If the work that you do does not ‘max out’ your skills on a regular basis you will grow to hate that job. And its opposite is true: if what you do is overwhelming to you, you need to reassess your skill-set — and get more training. A person will hate what they do if they are either over, or under, challenged.

Suitability:
This one is obvious: Don’t drive a truck if you can’t reach the pedals.
Take a look at what you are doing for work and re-evaluate it for your actual suitability to it. This can be in the realm of your physical comfort, but also applies to things like analytical versus intuitive tasks and whether or not your personality combines well with your co-workers, boss, clients, etc.

Future:
Where are you going?
The work that you do must be relative, on some level, to your goals and purposes in life. The happiest people work in areas that they want to see expand over time, or, that they see are having some kind of positive growth impact on the world, their community, their family. If what you do for money doesn’t, in some way, contribute to your ‘bigger plan’ you will be unhappy indeed.
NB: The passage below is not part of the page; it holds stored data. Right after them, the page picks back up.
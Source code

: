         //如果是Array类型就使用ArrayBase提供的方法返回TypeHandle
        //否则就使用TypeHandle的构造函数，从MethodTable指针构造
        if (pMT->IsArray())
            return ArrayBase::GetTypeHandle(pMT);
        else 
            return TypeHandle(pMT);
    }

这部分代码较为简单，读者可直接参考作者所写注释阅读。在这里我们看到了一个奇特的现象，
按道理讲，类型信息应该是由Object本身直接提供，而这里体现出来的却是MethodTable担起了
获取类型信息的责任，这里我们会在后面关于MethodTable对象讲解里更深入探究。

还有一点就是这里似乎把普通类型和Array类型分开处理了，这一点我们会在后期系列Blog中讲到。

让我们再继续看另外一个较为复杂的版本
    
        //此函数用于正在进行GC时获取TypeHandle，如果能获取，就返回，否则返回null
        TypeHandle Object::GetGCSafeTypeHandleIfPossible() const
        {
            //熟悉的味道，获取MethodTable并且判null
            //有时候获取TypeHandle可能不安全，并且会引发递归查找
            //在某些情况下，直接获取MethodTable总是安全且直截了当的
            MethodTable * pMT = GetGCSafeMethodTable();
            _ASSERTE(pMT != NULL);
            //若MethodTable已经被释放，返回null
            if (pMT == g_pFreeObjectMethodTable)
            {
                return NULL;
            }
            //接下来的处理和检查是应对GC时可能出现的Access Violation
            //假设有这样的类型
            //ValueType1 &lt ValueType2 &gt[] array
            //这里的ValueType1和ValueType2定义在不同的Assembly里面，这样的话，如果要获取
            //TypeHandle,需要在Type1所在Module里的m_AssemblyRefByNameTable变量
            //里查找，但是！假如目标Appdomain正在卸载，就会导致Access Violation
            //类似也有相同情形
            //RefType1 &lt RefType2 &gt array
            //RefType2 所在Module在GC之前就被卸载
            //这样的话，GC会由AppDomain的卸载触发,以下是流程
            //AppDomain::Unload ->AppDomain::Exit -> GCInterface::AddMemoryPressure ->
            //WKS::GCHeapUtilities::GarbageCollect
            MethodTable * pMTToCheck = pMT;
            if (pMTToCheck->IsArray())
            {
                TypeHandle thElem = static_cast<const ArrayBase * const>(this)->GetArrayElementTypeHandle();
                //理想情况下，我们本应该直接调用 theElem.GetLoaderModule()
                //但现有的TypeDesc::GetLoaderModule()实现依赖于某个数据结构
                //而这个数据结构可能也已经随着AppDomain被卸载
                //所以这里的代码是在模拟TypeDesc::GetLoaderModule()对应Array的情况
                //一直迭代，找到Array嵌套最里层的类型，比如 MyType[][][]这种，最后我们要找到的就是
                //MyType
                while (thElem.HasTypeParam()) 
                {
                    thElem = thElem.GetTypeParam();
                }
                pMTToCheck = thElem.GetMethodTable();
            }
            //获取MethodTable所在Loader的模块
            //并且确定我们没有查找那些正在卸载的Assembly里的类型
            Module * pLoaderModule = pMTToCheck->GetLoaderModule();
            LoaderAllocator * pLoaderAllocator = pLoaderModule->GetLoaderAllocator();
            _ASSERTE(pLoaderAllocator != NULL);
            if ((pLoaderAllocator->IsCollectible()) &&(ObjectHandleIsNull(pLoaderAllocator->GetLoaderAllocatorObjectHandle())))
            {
Money gets a bad reputation when it is the only motivation. Because when we talk about the concept of money, we are simply talking about a representation of effort (…and not always accurate). Money is a symbol only — a symbol of stored energy.

If it is a person’s only goal — well, it is quite attainable. However, when you really think about, if that is the only goal, money is the only thing one will have in the end! Sure, we can buy “stuff” with it, and maybe, that is a goal too. But, “stuff” is ephemeral; our love and joy in that stuff wanes, often rapidly. The only things that are worth having in the end are things that we have built on our own — character, family ties, friendships, a dream bigger than ourselves — and all of that other romantic, hackneyed, mawkish, but true, stuff!

Do what you love — and get paid well for it! Also, do stuff that you love just for the love of it. Now, that’s a life worth living and well-lived.